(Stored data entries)
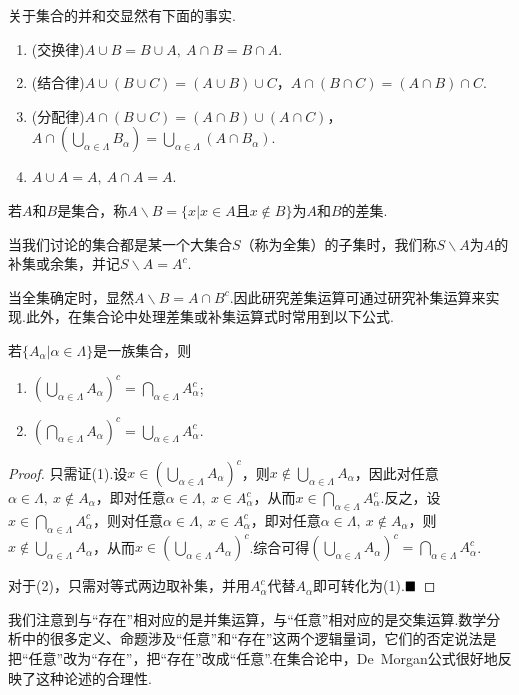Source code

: 关于集合的并和交显然有下面的事实.
\begin{theorem}
	\begin{enumerate}[(1)]
		\item (交换律)$A\cup B=B\cup A,\ A\cap B=B\cap A$.
		\item (结合律)$A\cup(B\cup C)=(A\cup B)\cup C$，$A\cap(B\cap C)=(A\cap B)\cap C$.
		\item (分配律)$A\cap (B\cup C)=(A\cap B)\cup(A\cap C)$，$A\cap(\bigcup\limits_{\alpha\in\Lambda}B_\alpha)=\bigcup\limits_{\alpha\in\Lambda}(A\cap B_\alpha)$.
		\item $A\cup A=A,\ A\cap A=A$.
	\end{enumerate}
\end{theorem}
\begin{definition}[差集]
	若$A$和$B$是集合，称$A\backslash B=\{x|x\in A\text{且}x\notin B\}$为$A$和$B$的{\heiti 差集}.
\end{definition}
\begin{definition}[补集]
	当我们讨论的集合都是某一个大集合$S$（称为全集）的子集时，我们称$S\backslash A$为$A$的{\heiti 补集}或{\heiti 余集}，并记$S\backslash A=A^c$.
\end{definition}
当全集确定时，显然$A\backslash B=A\cap B^c$.因此研究差集运算可通过研究补集运算来实现.此外，在集合论中处理差集或补集运算式时常用到以下公式.
\begin{theorem}[De\ Morgan公式]
	若$\{A_\alpha|\alpha\in \Lambda\}$是一族集合，则
	\begin{enumerate}[(1)]
		\item $(\bigcup\limits_{\alpha\in\Lambda}A_\alpha)^c=\bigcap\limits_{\alpha\in\Lambda}A_\alpha^c$;
		\item $(\bigcap\limits_{\alpha\in\Lambda}A_\alpha)^c=\bigcup\limits_{\alpha\in\Lambda}A_\alpha^c$.
	\end{enumerate}
\end{theorem}
\begin{proof}
	只需证(1).设$x\in (\bigcup\limits_{\alpha\in\Lambda}A_{\alpha})^c$，则$x\notin \bigcup\limits_{\alpha\in\Lambda}A_\alpha$，因此对任意$\alpha\in\Lambda,\ x\notin A_\alpha$，即对任意$\alpha\in\Lambda,\ x\in A_{\alpha}^c$，从而$x\in \bigcap\limits_{\alpha\in\Lambda}A_{\alpha}^c$.反之，设$x\in\bigcap\limits_{\alpha\in\Lambda}A_{\alpha}^c$，则对任意$\alpha\in\Lambda,\ x\in A_{\alpha}^c$，即对任意$\alpha\in\Lambda,\ x\notin A_{\alpha}$，则$x\notin\bigcup\limits_{\alpha\in\Lambda}A_{\alpha}$，从而$x\in(\bigcup\limits_{\alpha\in\Lambda}A_\alpha)^c$.综合可得$(\bigcup\limits_{\alpha\in\Lambda}A_\alpha)^c=\bigcap\limits_{\alpha\in\Lambda}A_\alpha^c$.
	
	对于(2)，只需对等式两边取补集，并用$A_{\alpha}^c$代替$A_\alpha$即可转化为(1).$\hfill\blacksquare$
\end{proof}
{\heiti 我们注意到与“存在”相对应的是并集运算，与“任意”相对应的是交集运算.}数学分析中的很多定义、命题涉及“任意”和“存在”这两个逻辑量词，它们的否定说法是把“任意”改为“存在”，把“存在”改成“任意”.在集合论中，De\ Morgan公式很好地反映了这种论述的合理性.
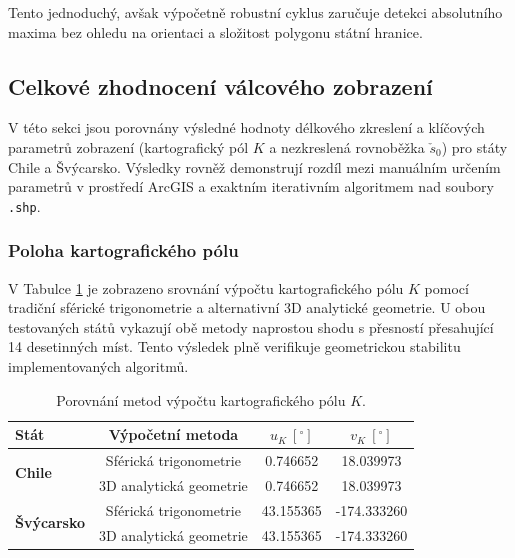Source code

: \documentclass[12pt, a4paper]{article}
\begin{document}
\vspace{1.5em}

Tento jednoduchý, avšak výpočetně robustní cyklus zaručuje detekci absolutního maxima bez ohledu na orientaci a složitost polygonu státní hranice.

\subsection{Celkové zhodnocení válcového zobrazení}

V této sekci jsou porovnány výsledné hodnoty délkového zkreslení a klíčových parametrů zobrazení (kartografický pól $K$ a nezkreslená rovnoběžka $\check{s}_0$) pro státy Chile a Švýcarsko. Výsledky rovněž demonstrují rozdíl mezi manuálním určením parametrů v prostředí ArcGIS a exaktním iterativním algoritmem nad soubory \texttt{.shp}.

\subsubsection{Poloha kartografického pólu}

V Tabulce \ref{tab:pol_k_porovnani} je zobrazeno srovnání výpočtu kartografického pólu $K$ pomocí tradiční sférické trigonometrie a alternativní 3D analytické geometrie. U obou testovaných států vykazují obě metody naprostou shodu s přesností přesahující 14 desetinných míst. Tento výsledek plně verifikuje geometrickou stabilitu implementovaných algoritmů.

\begin{table}[htbp]
    \centering
    \renewcommand{\arraystretch}{1.2}
    \begin{tabular}{|l|c|c|c|}
        \hline
        \textbf{Stát} & \textbf{Výpočetní metoda} & \textbf{$u_K \ [^\circ]$} & \textbf{$v_K \ [^\circ]$} \\
        \hline
        \multirow{2}{*}{\textbf{Chile}} & Sférická trigonometrie & 0.746652 & 18.039973 \\
        & 3D analytická geometrie & 0.746652 & 18.039973 \\
        \hline
        \multirow{2}{*}{\textbf{Švýcarsko}} & Sférická trigonometrie & 43.155365 & -174.333260 \\
        & 3D analytická geometrie & 43.155365 & -174.333260 \\
        \hline
    \end{tabular}
    \caption{Porovnání metod výpočtu kartografického pólu $K$.}
    \label{tab:pol_k_porovnani}
\end{table}
\end{document}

WORK INSTRUCTIONS:
Scan the records above for the lines holding "trigonometrie & 0.746652 & 18.039973 \\" and "trigonometrie & 43.155365 & -174.333260 \\". Transcribe those two and every line between them word for word, and no others.

EXERCISE ANSWER:
        \multirow{2}{*}{\textbf{Chile}} & Sférická trigonometrie & 0.746652 & 18.039973 \\
        & 3D analytická geometrie & 0.746652 & 18.039973 \\
        \hline
        \multirow{2}{*}{\textbf{Švýcarsko}} & Sférická trigonometrie & 43.155365 & -174.333260 \\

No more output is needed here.